Heyas,
Yeah. So. Let me preface this by saying that this is a rant. A wild and irritated rant, punctuated by copious amounts of swearing and arm-waving. At least on my end, 'cause not like you can see arm waving online.
I get a call from my mom last night, who had been talking to my sister, who had been talking to my paternal aunt. And okay, news that starts with a grapevine pedigree like that, maybe not the best idea in the world to take it at face-value, but even with a whole boulder of salt, this is irking my nerves. Apparently, I am the subject of some discussion 'twixt my father and stepmother recently.
And they have decided that since my mother has so much influence over me that I have to move back to the city they live in to get away from her.
What. The. FUCK?
Okay, one, I'm twenty-six freakin' years old. I've lived in three states since graduating college, including doing two years on the opposite side of the country from my family. I think I'm pretty capable of deciding where the hell I want to live. That's not even the issue, though. So my Dad thinks I should move somewhere...so what? It's my life.
No, what moved me straight from mild irritation and amusement to full-on incandescant fury is the idea that he has any right to comment on my relationship with my mother. Yes. My Mom is the single greatest influence in my life. I talk with her at least every few days, and her opinion means a great deal to me. But you know what? My mother sacrificed a hell of a lot after my folks split up to give us a stable, decent home and took pains to raise me to understand that I am my own person and no matter what path I take, I will always have her love and support. She made me into a strong, independent woman with the courage to make my own life as I see fit.
So the suggestion that I'm some kind of spineless "Yes ma'am" type? Pisses. Me. Off. Moving aside from what he's suggesting about my Mom, what does that say about how he views me? What, like I'm some mentally deficient moron who needs to be shielded from undue influence for my own good.
Fuck that noise.
I'm so angry I could spit right now.
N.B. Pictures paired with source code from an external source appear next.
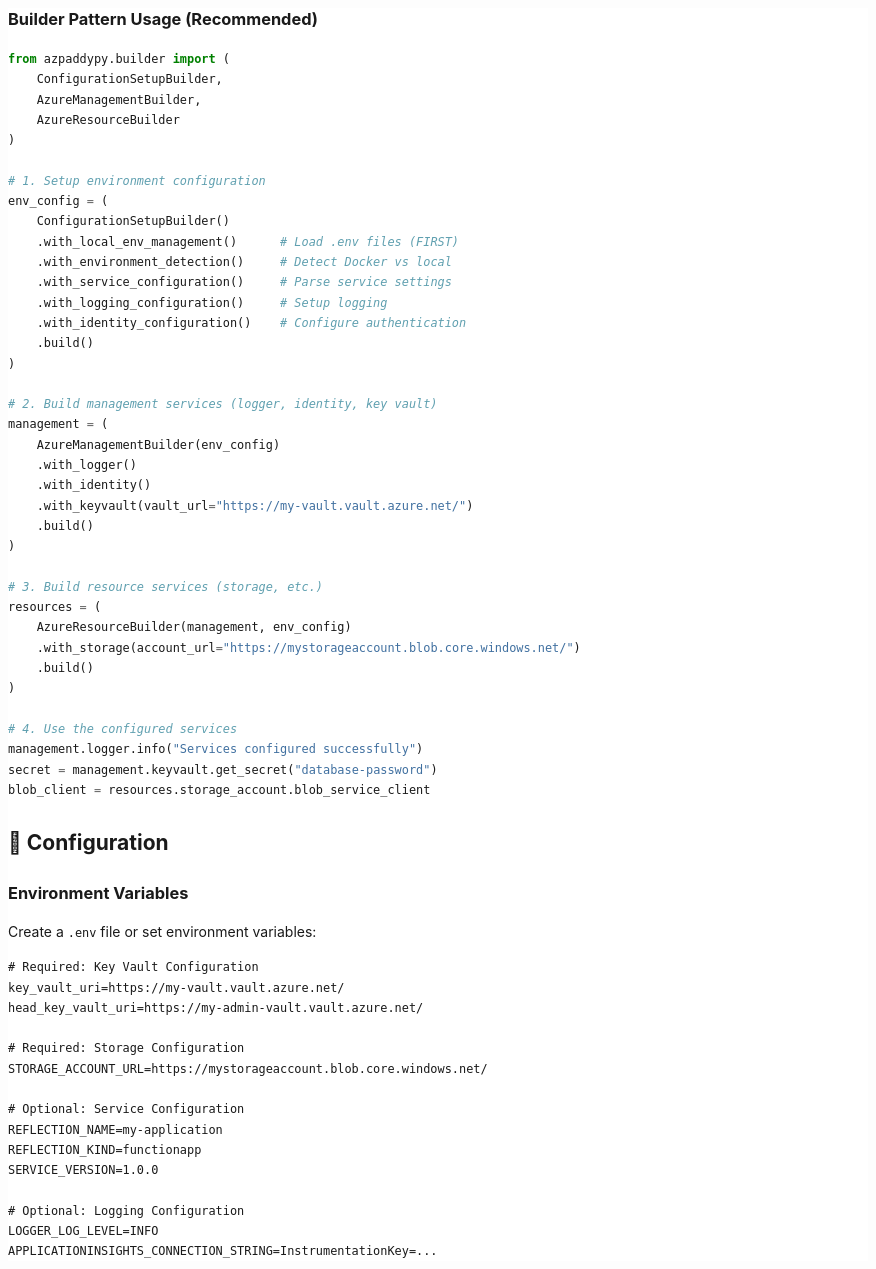 ### Builder Pattern Usage (Recommended)

```python
from azpaddypy.builder import (
    ConfigurationSetupBuilder, 
    AzureManagementBuilder, 
    AzureResourceBuilder
)

# 1. Setup environment configuration
env_config = (
    ConfigurationSetupBuilder()
    .with_local_env_management()      # Load .env files (FIRST)
    .with_environment_detection()     # Detect Docker vs local
    .with_service_configuration()     # Parse service settings
    .with_logging_configuration()     # Setup logging
    .with_identity_configuration()    # Configure authentication
    .build()
)

# 2. Build management services (logger, identity, key vault)
management = (
    AzureManagementBuilder(env_config)
    .with_logger()
    .with_identity() 
    .with_keyvault(vault_url="https://my-vault.vault.azure.net/")
    .build()
)

# 3. Build resource services (storage, etc.)
resources = (
    AzureResourceBuilder(management, env_config)
    .with_storage(account_url="https://mystorageaccount.blob.core.windows.net/")
    .build()
)

# 4. Use the configured services
management.logger.info("Services configured successfully")
secret = management.keyvault.get_secret("database-password")
blob_client = resources.storage_account.blob_service_client
```

## 🔧 Configuration

### Environment Variables

Create a `.env` file or set environment variables:

```env
# Required: Key Vault Configuration
key_vault_uri=https://my-vault.vault.azure.net/
head_key_vault_uri=https://my-admin-vault.vault.azure.net/

# Required: Storage Configuration  
STORAGE_ACCOUNT_URL=https://mystorageaccount.blob.core.windows.net/

# Optional: Service Configuration
REFLECTION_NAME=my-application
REFLECTION_KIND=functionapp
SERVICE_VERSION=1.0.0

# Optional: Logging Configuration
LOGGER_LOG_LEVEL=INFO
APPLICATIONINSIGHTS_CONNECTION_STRING=InstrumentationKey=...
```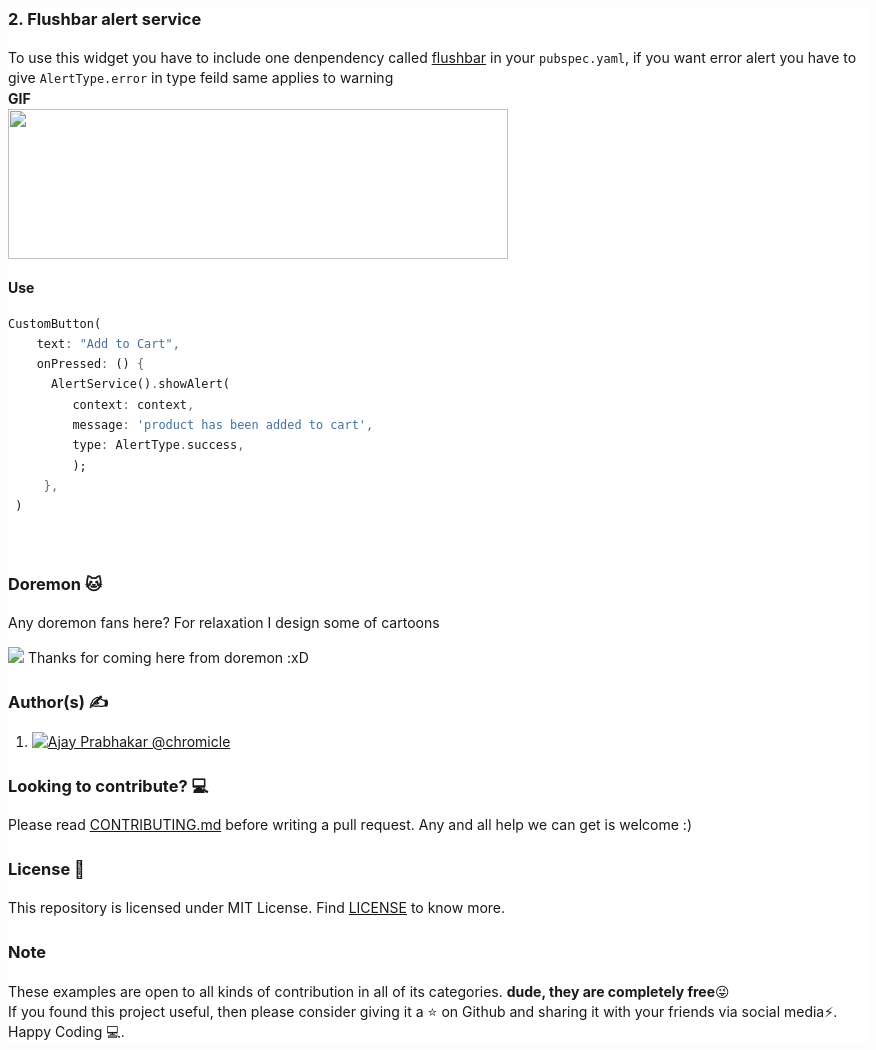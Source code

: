 ### 2. Flushbar alert service 

To use this widget you have to include one denpendency called [flushbar](https://pub.dev/packages/flushbar) in your `pubspec.yaml`, if you want error alert you have to give `AlertType.error` in type feild same applies to warning \
**GIF** \
<img src="https://user-images.githubusercontent.com/48018942/95247709-d54ed600-0833-11eb-92ab-42615c09a352.gif" height="150" width="500" />

**Use**
```dart
CustomButton(
    text: "Add to Cart",
    onPressed: () {
      AlertService().showAlert(
         context: context,
         message: 'product has been added to cart',
         type: AlertType.success,
         );
     },
 )
```


</br>


### Doremon 🐱
Any doremon fans here? For relaxation I design some of cartoons 

<img src="https://user-images.githubusercontent.com/48018942/98547830-c047e580-22be-11eb-9d8d-1f1a8674fdc7.png" heigth="400" width="400"/>
Thanks for coming here from doremon :xD


### Author(s) ✍️
1. [![Ajay Prabhakar](https://avatars3.githubusercontent.com/u/48018942?v=3&s=32) @chromicle ](https://github.com/chromicle) 

### Looking to contribute? :computer:
Please read [CONTRIBUTING.md][contributor-guide] before writing a pull request. Any and all help we can get is welcome :)

### License :memo:
This repository is licensed under MIT License. Find [LICENSE][license] to know more.

### Note

These examples are open to all kinds of contribution in all of its categories. **dude, they are completely free**😜 \
If you found this project useful, then please consider giving it a :star: on Github and sharing it with your friends via social media⚡. \
Happy Coding 💻.

[contributor-guide]: CONTRIBUTING.md
[license]: LICENSE

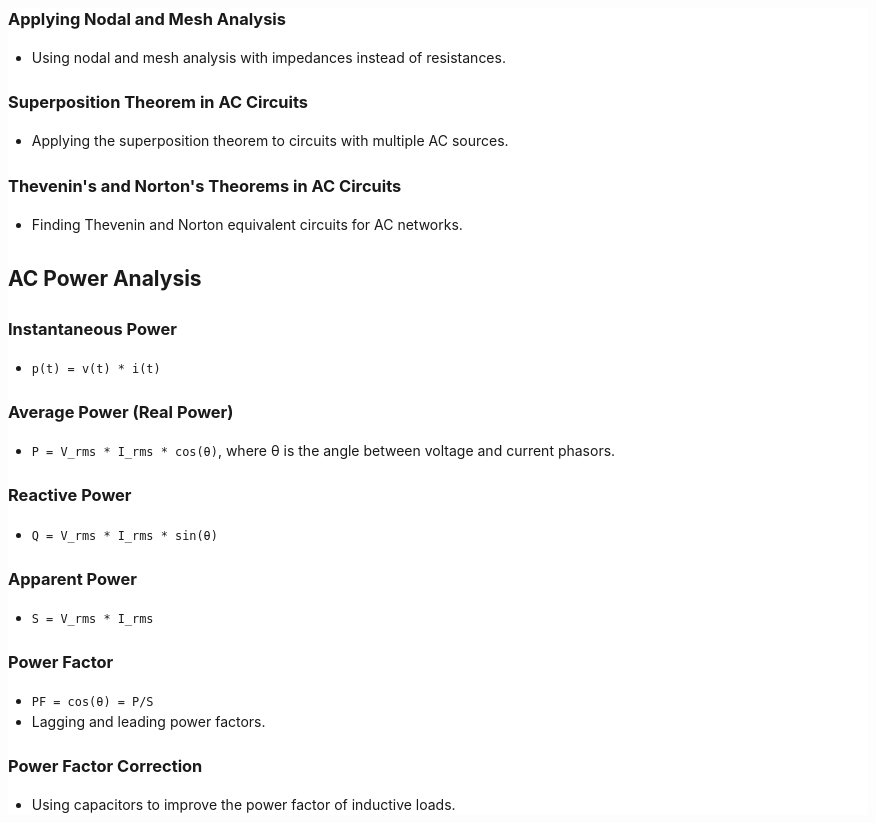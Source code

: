 ### Applying Nodal and Mesh Analysis

*   Using nodal and mesh analysis with impedances instead of resistances.

### Superposition Theorem in AC Circuits

*   Applying the superposition theorem to circuits with multiple AC sources.

### Thevenin's and Norton's Theorems in AC Circuits

*   Finding Thevenin and Norton equivalent circuits for AC networks.

## AC Power Analysis

### Instantaneous Power

*   `p(t) = v(t) * i(t)`

### Average Power (Real Power)

*   `P = V_rms * I_rms * cos(θ)`, where θ is the angle between voltage and current phasors.

### Reactive Power

*   `Q = V_rms * I_rms * sin(θ)`

### Apparent Power

*   `S = V_rms * I_rms`

### Power Factor

*   `PF = cos(θ) = P/S`
*   Lagging and leading power factors.

### Power Factor Correction

*   Using capacitors to improve the power factor of inductive loads.
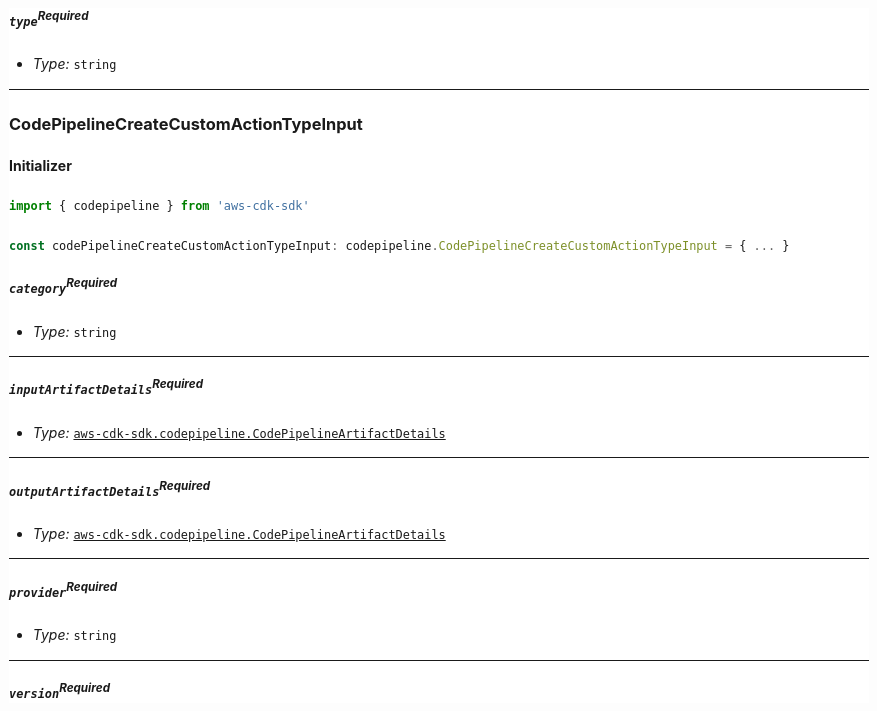 
##### `type`<sup>Required</sup> <a name="aws-cdk-sdk.codepipeline.CodePipelineBlockerDeclaration.property.type"></a>

- *Type:* `string`

---

### CodePipelineCreateCustomActionTypeInput <a name="aws-cdk-sdk.codepipeline.CodePipelineCreateCustomActionTypeInput"></a>

#### Initializer <a name="[object Object].Initializer"></a>

```typescript
import { codepipeline } from 'aws-cdk-sdk'

const codePipelineCreateCustomActionTypeInput: codepipeline.CodePipelineCreateCustomActionTypeInput = { ... }
```

##### `category`<sup>Required</sup> <a name="aws-cdk-sdk.codepipeline.CodePipelineCreateCustomActionTypeInput.property.category"></a>

- *Type:* `string`

---

##### `inputArtifactDetails`<sup>Required</sup> <a name="aws-cdk-sdk.codepipeline.CodePipelineCreateCustomActionTypeInput.property.inputArtifactDetails"></a>

- *Type:* [`aws-cdk-sdk.codepipeline.CodePipelineArtifactDetails`](#aws-cdk-sdk.codepipeline.CodePipelineArtifactDetails)

---

##### `outputArtifactDetails`<sup>Required</sup> <a name="aws-cdk-sdk.codepipeline.CodePipelineCreateCustomActionTypeInput.property.outputArtifactDetails"></a>

- *Type:* [`aws-cdk-sdk.codepipeline.CodePipelineArtifactDetails`](#aws-cdk-sdk.codepipeline.CodePipelineArtifactDetails)

---

##### `provider`<sup>Required</sup> <a name="aws-cdk-sdk.codepipeline.CodePipelineCreateCustomActionTypeInput.property.provider"></a>

- *Type:* `string`

---

##### `version`<sup>Required</sup> <a name="aws-cdk-sdk.codepipeline.CodePipelineCreateCustomActionTypeInput.property.version"></a>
Dad and Stepmom are coming down to visit over Memorial Day...and I honestly don't know what I'm going to say to them. I mean, how do you respond to something like that? I have no particular desire to spend my weekend fighting, but I'm not going to just let this lie. Ugh. Just when I think my relationship with my father can't get anymore massively complicated.
Turning to other, more pleasant matters, I'm eagerly flying through the final countdown of TTC. July it shall be, the first (and hopefully last) attempt. Got my swim team, got my OPK's, got my little helpers. At the moment I'm taking Rainbow Light prenatals (have been for about two months, now), Evening Primrose Oil (2000 mgs a day), and two or three cups of Fertilitea a day. Pretty good stuff, the tea...tastes vaguely minty and has all sorts of fertility-boosting goodness in it. Vitex, Nettles, Red Raspberry Leaf, Lady's Mantle...all good for evening out the hormones and making the uterus a nice, friendly place for a baby. The nettles have the added benefit of detoxifying kidneys and adrenals. Yay! I'm pretty sure the kidneys are screaming from the abuse I put them through with my soda habit. Been trying to cut that back...managed to get it down to two or so a day (down from six or seven, so, you know...good) and I think I'm gonna cold-turkey it the rest of the way.
Stop laughing, caffeine is just as addictive as nicotine. It does not, however, make for good baby-making, and so away it shall go. My Imp is way more important than my taste for Diet Dr. Pepper. *sigh*
Things Elfgirl is looking forward to: Prince Caspian.
Things currently annoying the crap out of her: *references first half of this post*
Pretty boy of the moment: Shia LeBouf...can't wait for Indiana Jones!
1 comment:
I'm so glad you started a blog! i'm really sorry about all the family trouble. :( I hope it gets better.